=== What to work on ===
An exact, complete copy of the entries below is required, minus any pictures.

=== Provided information ===
Segment Open
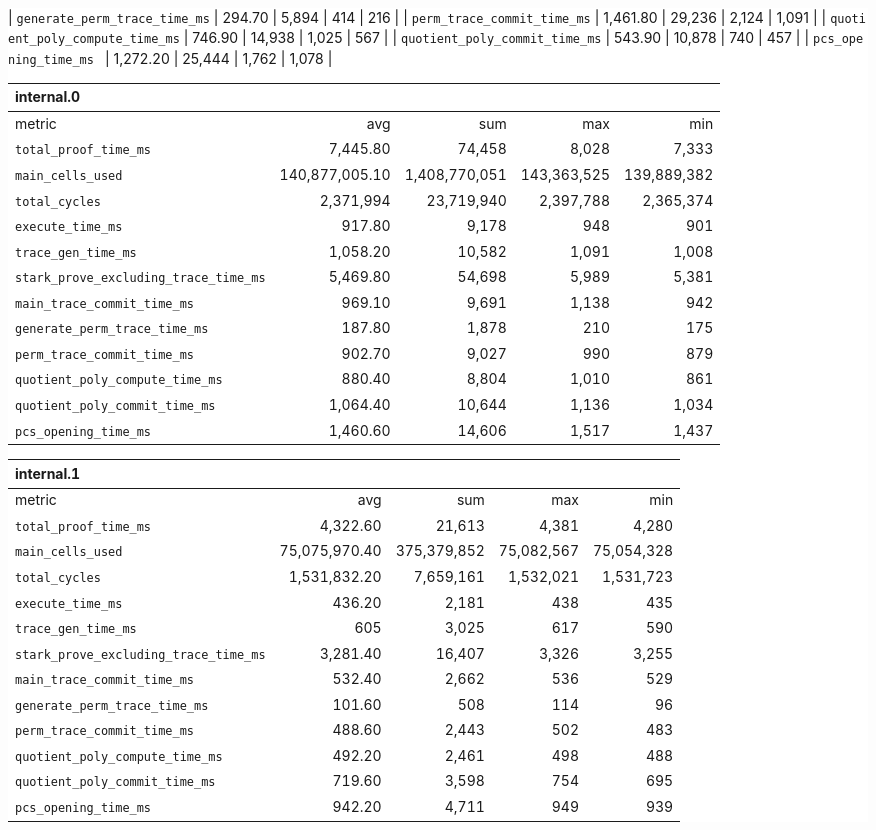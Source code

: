 | `generate_perm_trace_time_ms` |  294.70 |  5,894 |  414 |  216 |
| `perm_trace_commit_time_ms` |  1,461.80 |  29,236 |  2,124 |  1,091 |
| `quotient_poly_compute_time_ms` |  746.90 |  14,938 |  1,025 |  567 |
| `quotient_poly_commit_time_ms` |  543.90 |  10,878 |  740 |  457 |
| `pcs_opening_time_ms ` |  1,272.20 |  25,444 |  1,762 |  1,078 |

| internal.0 |||||
|:---|---:|---:|---:|---:|
|metric|avg|sum|max|min|
| `total_proof_time_ms ` |  7,445.80 |  74,458 |  8,028 |  7,333 |
| `main_cells_used     ` |  140,877,005.10 |  1,408,770,051 |  143,363,525 |  139,889,382 |
| `total_cycles        ` |  2,371,994 |  23,719,940 |  2,397,788 |  2,365,374 |
| `execute_time_ms     ` |  917.80 |  9,178 |  948 |  901 |
| `trace_gen_time_ms   ` |  1,058.20 |  10,582 |  1,091 |  1,008 |
| `stark_prove_excluding_trace_time_ms` |  5,469.80 |  54,698 |  5,989 |  5,381 |
| `main_trace_commit_time_ms` |  969.10 |  9,691 |  1,138 |  942 |
| `generate_perm_trace_time_ms` |  187.80 |  1,878 |  210 |  175 |
| `perm_trace_commit_time_ms` |  902.70 |  9,027 |  990 |  879 |
| `quotient_poly_compute_time_ms` |  880.40 |  8,804 |  1,010 |  861 |
| `quotient_poly_commit_time_ms` |  1,064.40 |  10,644 |  1,136 |  1,034 |
| `pcs_opening_time_ms ` |  1,460.60 |  14,606 |  1,517 |  1,437 |

| internal.1 |||||
|:---|---:|---:|---:|---:|
|metric|avg|sum|max|min|
| `total_proof_time_ms ` |  4,322.60 |  21,613 |  4,381 |  4,280 |
| `main_cells_used     ` |  75,075,970.40 |  375,379,852 |  75,082,567 |  75,054,328 |
| `total_cycles        ` |  1,531,832.20 |  7,659,161 |  1,532,021 |  1,531,723 |
| `execute_time_ms     ` |  436.20 |  2,181 |  438 |  435 |
| `trace_gen_time_ms   ` |  605 |  3,025 |  617 |  590 |
| `stark_prove_excluding_trace_time_ms` |  3,281.40 |  16,407 |  3,326 |  3,255 |
| `main_trace_commit_time_ms` |  532.40 |  2,662 |  536 |  529 |
| `generate_perm_trace_time_ms` |  101.60 |  508 |  114 |  96 |
| `perm_trace_commit_time_ms` |  488.60 |  2,443 |  502 |  483 |
| `quotient_poly_compute_time_ms` |  492.20 |  2,461 |  498 |  488 |
| `quotient_poly_commit_time_ms` |  719.60 |  3,598 |  754 |  695 |
| `pcs_opening_time_ms ` |  942.20 |  4,711 |  949 |  939 |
Segment Closed
=== Answer box ===
Source code

: | `generate_perm_trace_time_ms` |  294.70 |  5,894 |  414 |  216 |
| `perm_trace_commit_time_ms` |  1,461.80 |  29,236 |  2,124 |  1,091 |
| `quotient_poly_compute_time_ms` |  746.90 |  14,938 |  1,025 |  567 |
| `quotient_poly_commit_time_ms` |  543.90 |  10,878 |  740 |  457 |
| `pcs_opening_time_ms ` |  1,272.20 |  25,444 |  1,762 |  1,078 |

| internal.0 |||||
|:---|---:|---:|---:|---:|
|metric|avg|sum|max|min|
| `total_proof_time_ms ` |  7,445.80 |  74,458 |  8,028 |  7,333 |
| `main_cells_used     ` |  140,877,005.10 |  1,408,770,051 |  143,363,525 |  139,889,382 |
| `total_cycles        ` |  2,371,994 |  23,719,940 |  2,397,788 |  2,365,374 |
| `execute_time_ms     ` |  917.80 |  9,178 |  948 |  901 |
| `trace_gen_time_ms   ` |  1,058.20 |  10,582 |  1,091 |  1,008 |
| `stark_prove_excluding_trace_time_ms` |  5,469.80 |  54,698 |  5,989 |  5,381 |
| `main_trace_commit_time_ms` |  969.10 |  9,691 |  1,138 |  942 |
| `generate_perm_trace_time_ms` |  187.80 |  1,878 |  210 |  175 |
| `perm_trace_commit_time_ms` |  902.70 |  9,027 |  990 |  879 |
| `quotient_poly_compute_time_ms` |  880.40 |  8,804 |  1,010 |  861 |
| `quotient_poly_commit_time_ms` |  1,064.40 |  10,644 |  1,136 |  1,034 |
| `pcs_opening_time_ms ` |  1,460.60 |  14,606 |  1,517 |  1,437 |

| internal.1 |||||
|:---|---:|---:|---:|---:|
|metric|avg|sum|max|min|
| `total_proof_time_ms ` |  4,322.60 |  21,613 |  4,381 |  4,280 |
| `main_cells_used     ` |  75,075,970.40 |  375,379,852 |  75,082,567 |  75,054,328 |
| `total_cycles        ` |  1,531,832.20 |  7,659,161 |  1,532,021 |  1,531,723 |
| `execute_time_ms     ` |  436.20 |  2,181 |  438 |  435 |
| `trace_gen_time_ms   ` |  605 |  3,025 |  617 |  590 |
| `stark_prove_excluding_trace_time_ms` |  3,281.40 |  16,407 |  3,326 |  3,255 |
| `main_trace_commit_time_ms` |  532.40 |  2,662 |  536 |  529 |
| `generate_perm_trace_time_ms` |  101.60 |  508 |  114 |  96 |
| `perm_trace_commit_time_ms` |  488.60 |  2,443 |  502 |  483 |
| `quotient_poly_compute_time_ms` |  492.20 |  2,461 |  498 |  488 |
| `quotient_poly_commit_time_ms` |  719.60 |  3,598 |  754 |  695 |
| `pcs_opening_time_ms ` |  942.20 |  4,711 |  949 |  939 |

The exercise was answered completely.